Source texts of formatted documents:
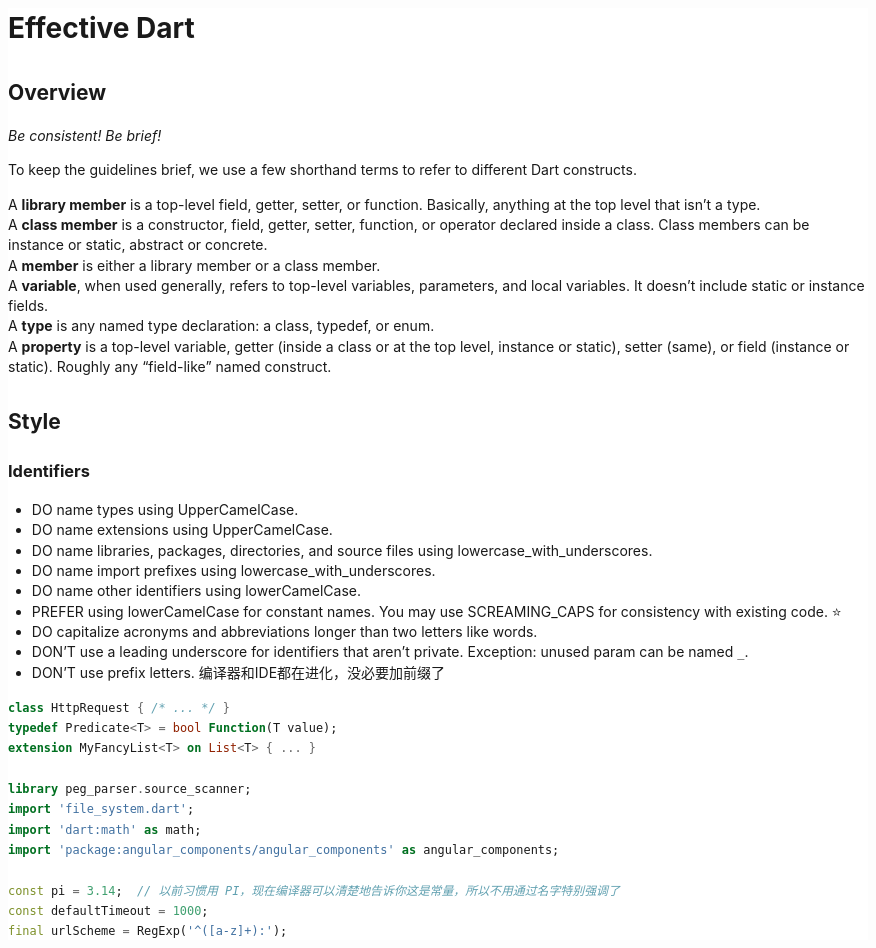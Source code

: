 # Effective Dart


## Overview

*Be consistent! Be brief!*

To keep the guidelines brief, we use a few shorthand terms to refer to different Dart constructs.

A **library member** is a top-level field, getter, setter, or function. Basically, anything at the top level that isn’t a type.  
A **class member** is a constructor, field, getter, setter, function, or operator declared inside a class. Class members can be instance or static, abstract or concrete.  
A **member** is either a library member or a class member.  
A **variable**, when used generally, refers to top-level variables, parameters, and local variables. It doesn’t include static or instance fields.  
A **type** is any named type declaration: a class, typedef, or enum.  
A **property** is a top-level variable, getter (inside a class or at the top level, instance or static), setter (same), or field (instance or static). Roughly any “field-like” named construct.


## Style

### Identifiers

* DO name types using UpperCamelCase.
* DO name extensions using UpperCamelCase.
* DO name libraries, packages, directories, and source files using lowercase_with_underscores.
* DO name import prefixes using lowercase_with_underscores.
* DO name other identifiers using lowerCamelCase.
* PREFER using lowerCamelCase for constant names. You may use SCREAMING_CAPS for consistency with existing code. ⭐️
* DO capitalize acronyms and abbreviations longer than two letters like words.
* DON’T use a leading underscore for identifiers that aren’t private. Exception: unused param can be named `_`.
* DON’T use prefix letters. 编译器和IDE都在进化，没必要加前缀了

```dart
class HttpRequest { /* ... */ }
typedef Predicate<T> = bool Function(T value);
extension MyFancyList<T> on List<T> { ... }

library peg_parser.source_scanner;
import 'file_system.dart';
import 'dart:math' as math;
import 'package:angular_components/angular_components' as angular_components;

const pi = 3.14;  // 以前习惯用 PI，现在编译器可以清楚地告诉你这是常量，所以不用通过名字特别强调了
const defaultTimeout = 1000;
final urlScheme = RegExp('^([a-z]+):');
```
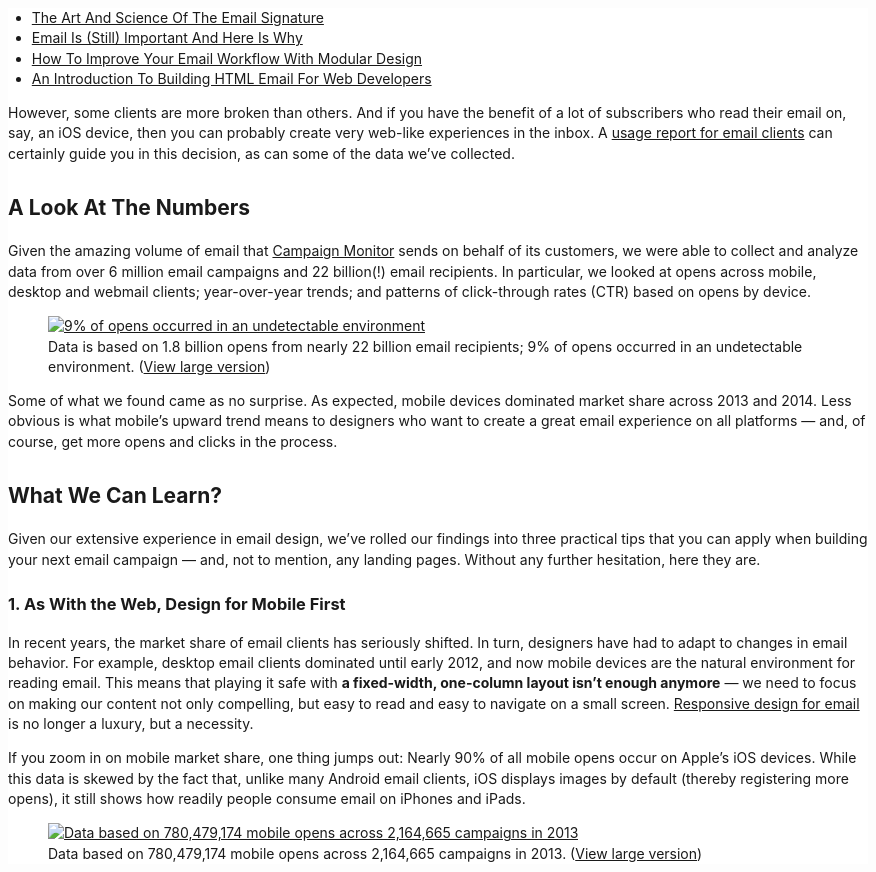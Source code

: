 *   [The Art And Science Of The Email Signature](https://www.smashingmagazine.com/2010/02/the-art-and-science-of-the-email-signature/)
*   [Email Is (Still) Important And Here Is Why](https://www.smashingmagazine.com/2011/07/email-is-still-important-and-here-is-why/)
*   [How To Improve Your Email Workflow With Modular Design](https://www.smashingmagazine.com/2014/08/improve-your-email-workflow-with-modular-design/)
*   [An Introduction To Building HTML Email For Web Developers](https://www.smashingmagazine.com/2017/01/introduction-building-sending-html-email-for-web-developers/)

However, some clients are more broken than others. And if you have the benefit of a lot of subscribers who read their email on, say, an iOS device, then you can probably create very web-like experiences in the inbox. A <a href="https://help.campaignmonitor.com/topic.aspx?t=201">usage report for email clients</a> can certainly guide you in this decision, as can some of the data we’ve collected.</p>

## A Look At The Numbers

Given the amazing volume of email that <a href="https://campaignmonitor.com">Campaign Monitor</a> sends on behalf of its customers, we were able to collect and analyze data from over 6 million email campaigns and 22 billion(!) email recipients. In particular, we looked at opens across mobile, desktop and webmail clients; year-over-year trends; and patterns of click-through rates (CTR) based on opens by device.</p>

<figure><a href="https://archive.smashing.media/assets/344dbf88-fdf9-42bb-adb4-46f01eedd629/57a5bfbf-2f39-4a61-b822-2c046012bf57/02-opens-by-environment-2013-opt.png"><img loading="lazy" decoding="async" src="https://archive.smashing.media/assets/344dbf88-fdf9-42bb-adb4-46f01eedd629/b6753915-688d-4445-bad0-e52588eac8e9/02-opens-by-environment-2013-opt-500.png" alt="9% of opens occurred in an undetectable environment" width="500" height="289" /></a><figcaption>Data is based on 1.8 billion opens from nearly 22 billion email recipients; 9% of opens occurred in an undetectable environment. (<a href="https://archive.smashing.media/assets/344dbf88-fdf9-42bb-adb4-46f01eedd629/57a5bfbf-2f39-4a61-b822-2c046012bf57/02-opens-by-environment-2013-opt.png">View large version</a>)</figcaption></figure>

Some of what we found came as no surprise. As expected, mobile devices dominated market share across 2013 and 2014. Less obvious is what mobile’s upward trend means to designers who want to create a great email experience on all platforms — and, of course, get more opens and clicks in the process.</p>

## What We Can Learn?

Given our extensive experience in email design, we’ve rolled our findings into three practical tips that you can apply when building your next email campaign — and, not to mention, any landing pages. Without any further hesitation, here they are.</p>

### 1. As With the Web, Design for Mobile First

In recent years, the market share of email clients has seriously shifted. In turn, designers have had to adapt to changes in email behavior. For example, desktop email clients dominated until early 2012, and now mobile devices are the natural environment for reading email. This means that playing it safe with <strong>a fixed-width, one-column layout isn’t enough anymore</strong> — we need to focus on making our content not only compelling, but easy to read and easy to navigate on a small screen. <a href="https://www.campaignmonitor.com/guides/mobile/">Responsive design for email</a> is no longer a luxury, but a necessity.

If you zoom in on mobile market share, one thing jumps out: Nearly 90% of all mobile opens occur on Apple’s iOS devices. While this data is skewed by the fact that, unlike many Android email clients, iOS displays images by default (thereby registering more opens), it still shows how readily people consume email on iPhones and iPads.</p>

<figure><a href="https://archive.smashing.media/assets/344dbf88-fdf9-42bb-adb4-46f01eedd629/5bfb3ce6-2b48-4462-999a-6dace98482f1/03-mobile-email-trends-opt.png"><img loading="lazy" decoding="async" src="https://archive.smashing.media/assets/344dbf88-fdf9-42bb-adb4-46f01eedd629/fc0533f0-c363-4fe3-af8a-05b0f1c67474/03-mobile-email-trends-opt-500.png" alt="Data based on 780,479,174 mobile opens across 2,164,665 campaigns in 2013" width="500" height="592" /></a><figcaption>Data based on 780,479,174 mobile opens across 2,164,665 campaigns in 2013. (<a href="https://archive.smashing.media/assets/344dbf88-fdf9-42bb-adb4-46f01eedd629/5bfb3ce6-2b48-4462-999a-6dace98482f1/03-mobile-email-trends-opt.png">View large version</a>)</figcaption></figure>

About this exercise:
Output exactly the lines above, beginning at the one with "letters like words." and stopping after the one with "[Email Is (Still)". Pictures are to be omitted.

Answer box:
* DO capitalize acronyms and abbreviations longer than two letters like words.
* DON’T use a leading underscore for identifiers that aren’t private. Exception: unused param can be named `_`.
* DON’T use prefix letters. 编译器和IDE都在进化，没必要加前缀了

```dart
class HttpRequest { /* ... */ }
typedef Predicate<T> = bool Function(T value);
extension MyFancyList<T> on List<T> { ... }

library peg_parser.source_scanner;
import 'file_system.dart';
import 'dart:math' as math;
import 'package:angular_components/angular_components' as angular_components;

const pi = 3.14;  // 以前习惯用 PI，现在编译器可以清楚地告诉你这是常量，所以不用通过名字特别强调了
const defaultTimeout = 1000;
final urlScheme = RegExp('^([a-z]+):');
```
Source code

: *   [The Art And Science Of The Email Signature](https://www.smashingmagazine.com/2010/02/the-art-and-science-of-the-email-signature/)
*   [Email Is (Still) Important And Here Is Why](https://www.smashingmagazine.com/2011/07/email-is-still-important-and-here-is-why/)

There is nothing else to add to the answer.